No último dia 5 de maio, um domingo, Sandra publicou um post em sua conta no Instagram com 146 mil seguidores anunciando a decisão de desligar-se do Conselho de Administração dos Amigos do Palais de Tokyo, uma associação formada por cerca de novecentos apoiadores europeus e estrangeiros que, em contrapartida a sua contribuição financeira, gozam de privilégios como visitar as exposições na companhia de seu curador ou artista. O motivo do rompimento: o desacordo com a decisão do museu de sediar a mostra Passé Inquiet: Musées, Exil et Solidarité, que ela considerou antissemita, o que a instituição nega. Na carta aberta publicada na rede social, Hegedüs declara não querer ser associada “à nova orientação muito politizada do Palais (…), voltada à defesa de ‘causas’ como o wokeísmo, o anticapitalismo, pró-Palestina etc.” Em suas palavras, a exposição “aborda história do conflito [entre Israel e Palestina], dando voz, sem contradição, a comentários racistas e violentos”. Para qualificar a mostra, usou palavras fortes: “tendenciosa, mentirosa e vergonhosa”. Já nas primeiras horas o post ultrapassou a marca das 13 mil curtidas e reuniu mais de 500 comentários, a maior parte deles positivos para a autora.
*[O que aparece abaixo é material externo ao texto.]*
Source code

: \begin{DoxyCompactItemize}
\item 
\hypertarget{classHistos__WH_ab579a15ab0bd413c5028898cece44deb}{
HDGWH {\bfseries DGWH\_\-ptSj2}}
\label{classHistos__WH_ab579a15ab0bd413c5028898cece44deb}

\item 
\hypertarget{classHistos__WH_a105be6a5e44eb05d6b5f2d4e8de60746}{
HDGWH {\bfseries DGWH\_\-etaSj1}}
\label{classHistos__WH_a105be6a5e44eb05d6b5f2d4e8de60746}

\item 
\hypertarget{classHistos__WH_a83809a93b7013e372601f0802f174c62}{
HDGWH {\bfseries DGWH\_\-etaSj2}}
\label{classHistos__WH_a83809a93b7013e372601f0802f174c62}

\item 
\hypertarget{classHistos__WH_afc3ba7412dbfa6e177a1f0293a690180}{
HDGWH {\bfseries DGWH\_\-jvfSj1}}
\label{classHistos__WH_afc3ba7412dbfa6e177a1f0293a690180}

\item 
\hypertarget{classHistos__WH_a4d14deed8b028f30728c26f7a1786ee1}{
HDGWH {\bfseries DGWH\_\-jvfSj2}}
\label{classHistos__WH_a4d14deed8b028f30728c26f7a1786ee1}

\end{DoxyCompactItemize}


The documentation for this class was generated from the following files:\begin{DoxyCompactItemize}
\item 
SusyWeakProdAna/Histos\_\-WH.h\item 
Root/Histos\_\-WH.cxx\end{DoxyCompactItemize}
O mundo das arte reagiu. Na semana seguinte, uma série de artigos em apoio a Hegedüs ou em defesa da instituição ganharam a imprensa e as redes sociais. No geral, as mídias de direita (o jornal Valeurs Actuelles e a revista Transfuge, por exemplo) elogiaram o gesto da mecenas e destacaram sua “coragem”; as de esquerda (os jornais Le Monde e Libération), acusaram-na de macular a imagem do Palais de Tokyo e de atentar contra a liberdade de criação. Sem citar o nome da brasileira, a Associação Francesa de Desenvolvimento dos Centros de Arte Contemporânea publicou no Le Monde uma “carta de apoio ao Palais de Tokyo e à liberdade de programação” em que denuncia um “aumento das tentativas de intimidação” e de “apelos à censura” – representantes de instituições de peso como a Fondation Cartier e o Museu Reina Sofía figuram na lista de assinaturas. A polêmica reanimou um debate que, em tempos de luta decolonial, com maior diversidade de corpos, pessoas e representações nas artes, tem ganhado importância: deve haver limites à criação e à curadoria artística?
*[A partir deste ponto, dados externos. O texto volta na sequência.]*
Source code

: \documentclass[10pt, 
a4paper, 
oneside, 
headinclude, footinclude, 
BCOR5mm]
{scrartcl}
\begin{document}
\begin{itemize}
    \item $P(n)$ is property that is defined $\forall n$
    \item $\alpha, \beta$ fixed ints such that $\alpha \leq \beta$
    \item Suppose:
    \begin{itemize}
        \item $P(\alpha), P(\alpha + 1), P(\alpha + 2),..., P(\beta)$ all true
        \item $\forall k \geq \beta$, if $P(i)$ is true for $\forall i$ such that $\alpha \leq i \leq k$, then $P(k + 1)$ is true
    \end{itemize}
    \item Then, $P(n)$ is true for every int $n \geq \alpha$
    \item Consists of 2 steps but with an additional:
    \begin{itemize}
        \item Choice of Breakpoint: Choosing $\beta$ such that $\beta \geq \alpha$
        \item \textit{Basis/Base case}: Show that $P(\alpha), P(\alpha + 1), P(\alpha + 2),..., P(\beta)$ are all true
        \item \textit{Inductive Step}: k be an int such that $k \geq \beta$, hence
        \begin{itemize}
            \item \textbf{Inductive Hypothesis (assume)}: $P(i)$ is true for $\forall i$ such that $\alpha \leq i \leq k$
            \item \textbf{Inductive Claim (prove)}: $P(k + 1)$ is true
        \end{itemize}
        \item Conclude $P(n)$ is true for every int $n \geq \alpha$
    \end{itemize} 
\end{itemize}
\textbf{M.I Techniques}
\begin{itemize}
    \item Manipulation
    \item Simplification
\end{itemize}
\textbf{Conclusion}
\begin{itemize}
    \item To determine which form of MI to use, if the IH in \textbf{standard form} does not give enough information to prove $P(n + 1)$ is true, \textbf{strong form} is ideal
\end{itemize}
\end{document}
No caso de Hegedüs, sua “sensibilidade judia” traçou o limite. Ela é filha de pai húngaro e mãe francesa, migrantes judeus chegaram a São Paulo após a Segunda Guerra Mundial e depois de uma temporada na Suíça, onde foram acolhidos como refugiados. Sandra cresceu ouvindo histórias sobre o extermínio de seus antepassados nos campos nazistas, mas foi no contexto do atual conflito entre palestinos e israelenses que ela assumiu a fervorosa militância pró-Israel nas redes sociais. “Minha família nunca foi praticante da religião ou da cultura judaicas”, conta em entrevista à piauí. “Minha identidade judaica se fortaleceu depois que eu saí de casa e me deparei pessoalmente com o preconceito e o ódio em relação ao meu povo.” Uma vez que a exposição em questão faz, na opinião de Hegedüs, “uma incitação ao ódio e à eliminação dos judeus”, sua permanência no board de amigos do Palais de Tokyo tornou-se insustentável. Ela faz questão de dizer que não é contra a Palestina – seu combate tem como alvo o Hamas.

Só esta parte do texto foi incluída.